** What to do **
Only the count is expected: the number of lines below that contain "accueil".

Extracted data entries
■ ■ ■
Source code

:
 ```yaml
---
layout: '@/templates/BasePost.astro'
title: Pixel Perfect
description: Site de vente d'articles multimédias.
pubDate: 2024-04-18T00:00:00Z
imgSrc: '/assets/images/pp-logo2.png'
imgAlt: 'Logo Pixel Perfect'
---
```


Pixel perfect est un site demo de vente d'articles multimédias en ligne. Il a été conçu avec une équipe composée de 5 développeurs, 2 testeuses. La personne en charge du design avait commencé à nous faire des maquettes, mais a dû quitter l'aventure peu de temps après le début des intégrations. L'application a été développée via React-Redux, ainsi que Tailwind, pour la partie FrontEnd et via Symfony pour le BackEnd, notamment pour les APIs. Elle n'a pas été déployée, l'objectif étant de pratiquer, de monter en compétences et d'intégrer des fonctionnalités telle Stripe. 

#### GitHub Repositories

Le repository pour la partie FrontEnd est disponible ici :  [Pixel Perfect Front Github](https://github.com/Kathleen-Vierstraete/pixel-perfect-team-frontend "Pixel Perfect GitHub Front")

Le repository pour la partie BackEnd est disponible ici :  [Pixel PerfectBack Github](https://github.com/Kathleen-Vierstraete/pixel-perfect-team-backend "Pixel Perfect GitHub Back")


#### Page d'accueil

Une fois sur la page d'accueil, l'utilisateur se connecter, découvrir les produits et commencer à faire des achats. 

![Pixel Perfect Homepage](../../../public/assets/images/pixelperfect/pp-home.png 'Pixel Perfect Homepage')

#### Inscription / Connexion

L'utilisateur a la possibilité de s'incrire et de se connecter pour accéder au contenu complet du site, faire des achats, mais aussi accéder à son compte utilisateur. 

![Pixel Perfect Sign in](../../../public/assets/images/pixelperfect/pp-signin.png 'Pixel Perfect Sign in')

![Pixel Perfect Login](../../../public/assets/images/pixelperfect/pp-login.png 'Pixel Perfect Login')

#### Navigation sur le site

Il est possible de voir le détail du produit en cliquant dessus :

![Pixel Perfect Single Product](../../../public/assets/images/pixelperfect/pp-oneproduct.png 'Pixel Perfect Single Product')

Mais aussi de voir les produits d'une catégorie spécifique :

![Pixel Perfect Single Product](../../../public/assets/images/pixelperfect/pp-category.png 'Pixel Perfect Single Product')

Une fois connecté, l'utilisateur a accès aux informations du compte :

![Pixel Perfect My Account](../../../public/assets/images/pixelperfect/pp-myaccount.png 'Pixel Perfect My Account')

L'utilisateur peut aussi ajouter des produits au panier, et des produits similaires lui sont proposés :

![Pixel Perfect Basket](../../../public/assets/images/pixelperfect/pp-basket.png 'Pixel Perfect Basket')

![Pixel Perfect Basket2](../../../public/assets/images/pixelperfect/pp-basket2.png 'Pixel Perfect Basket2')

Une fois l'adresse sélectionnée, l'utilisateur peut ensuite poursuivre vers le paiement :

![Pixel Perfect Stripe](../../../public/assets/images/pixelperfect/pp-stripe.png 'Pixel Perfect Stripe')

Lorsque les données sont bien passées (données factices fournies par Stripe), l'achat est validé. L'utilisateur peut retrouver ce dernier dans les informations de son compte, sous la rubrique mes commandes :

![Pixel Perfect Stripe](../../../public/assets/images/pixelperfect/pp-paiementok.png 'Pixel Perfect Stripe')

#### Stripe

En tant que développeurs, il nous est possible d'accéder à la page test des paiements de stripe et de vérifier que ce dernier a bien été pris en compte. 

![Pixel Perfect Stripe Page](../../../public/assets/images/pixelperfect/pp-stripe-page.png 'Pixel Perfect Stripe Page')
■ ■ ■
** Your solution **
2